A Women's New Deal? Supermajority Hopes to Create One

Women comprise 51% of the United States, make up half of the economy, and have more representation today than ever in Congress. Now three women—and dozens of others behind them—want to harness that power to amplify women’s voices, increase civic engagement and drive change.

Former Planned Parenthood president Cecile Richards teamed up with Alicia Garza, a co-founder of Black Lives Matter, and Ai-jen Poo, the director of the National Domestic Workers Alliance, to launch Supermajority on Monday, a new women’s political action group.

“The animating principle behind this effort is that we need an abundance in the field of women’s organizing,” said Richards. “There’s so many groups, some who have signed on to the leadership committee, others who have raised their hands to say, we would love to have the folks involved, whether it’s in education issues, teacher pay, family separation, immigration.”

The organization bills itself as a “home for women’s activism,” with the intention of educating, training, and mobilizing a “multiracial, intergenerational community to fight for gender equity,” or a ‘Women’s New Deal.’ Relying on their nearly 75 years of organizing experience combined, the trio wants to bring women of all ages and walks of life together.

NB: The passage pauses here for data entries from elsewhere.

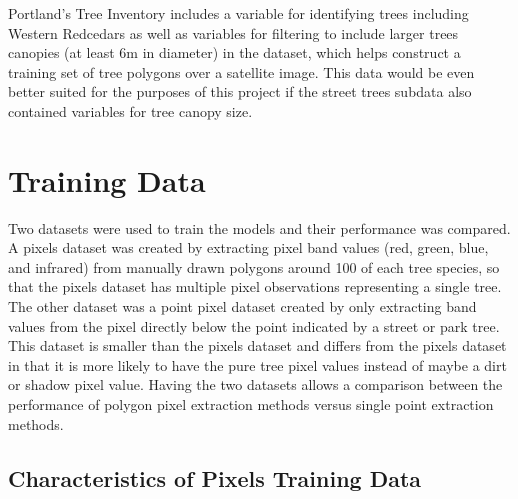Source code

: \documentclass[12pt,twoside]{reedthesis}
\begin{document}
Portland's Tree Inventory includes a variable for identifying trees including Western Redcedars as well as variables for filtering to include larger trees canopies (at least 6m in diameter) in the dataset, which helps construct a training set of tree polygons over a satellite image. This data would be even better suited for the purposes of this project if the street trees subdata also contained variables for tree canopy size.

\hypertarget{training-data}{%
\section{Training Data}\label{training-data}}

Two datasets were used to train the models and their performance was compared. A pixels dataset was created by extracting pixel band values (red, green, blue, and infrared) from manually drawn polygons around 100 of each tree species, so that the pixels dataset has multiple pixel observations representing a single tree. The other dataset was a point pixel dataset created by only extracting band values from the pixel directly below the point indicated by a street or park tree. This dataset is smaller than the pixels dataset and differs from the pixels dataset in that it is more likely to have the pure tree pixel values instead of maybe a dirt or shadow pixel value. Having the two datasets allows a comparison between the performance of polygon pixel extraction methods versus single point extraction methods.

\hypertarget{characteristics-of-pixels-training-data}{%
\subsection{Characteristics of Pixels Training Data}\label{characteristics-of-pixels-training-data}}
\end{document}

“I think there’s an exciting thing that I have seen happen, when women of various walks of life and backgrounds get to come together and sit in a room,” said Richards.

Over the next year, Supermajority intends to enlist 2 million women for this task—with the hope that they, in turn, will inspire millions more. By getting women trained and involved, they will be better positioned to ensure that women’s voices are heard when developing policy, at the ballot box, and in legislative agendas.

The issues they will focus on range from pay equity to affordable child care. But this will be no top-down approach: Richards, Garza, and Poo already spent the past year meeting women across the country and plan to continue traveling, spending the next few months finding out what issues are most important to them. Ultimately, this work will help inform the agenda they build.

“These are issues like affordable health care, affordable housing, fair wages, pay equity, affordable child care, and affordable elder care,” Garza said. “These are issues that don’t just impact women and issues that not just women care about. These are issues that impact the entire country and should be national imperatives.”

A second component of Supermajority is the Supermajority Education Fund, which will invest in research and education to understand and amplify the civic engagement and the role of women in communities across the country.

For now, the organization has no plans to endorse a candidate in the 2020 election: its goals will remain focused on developing and pushing a women-informed agenda for politicians to adopt.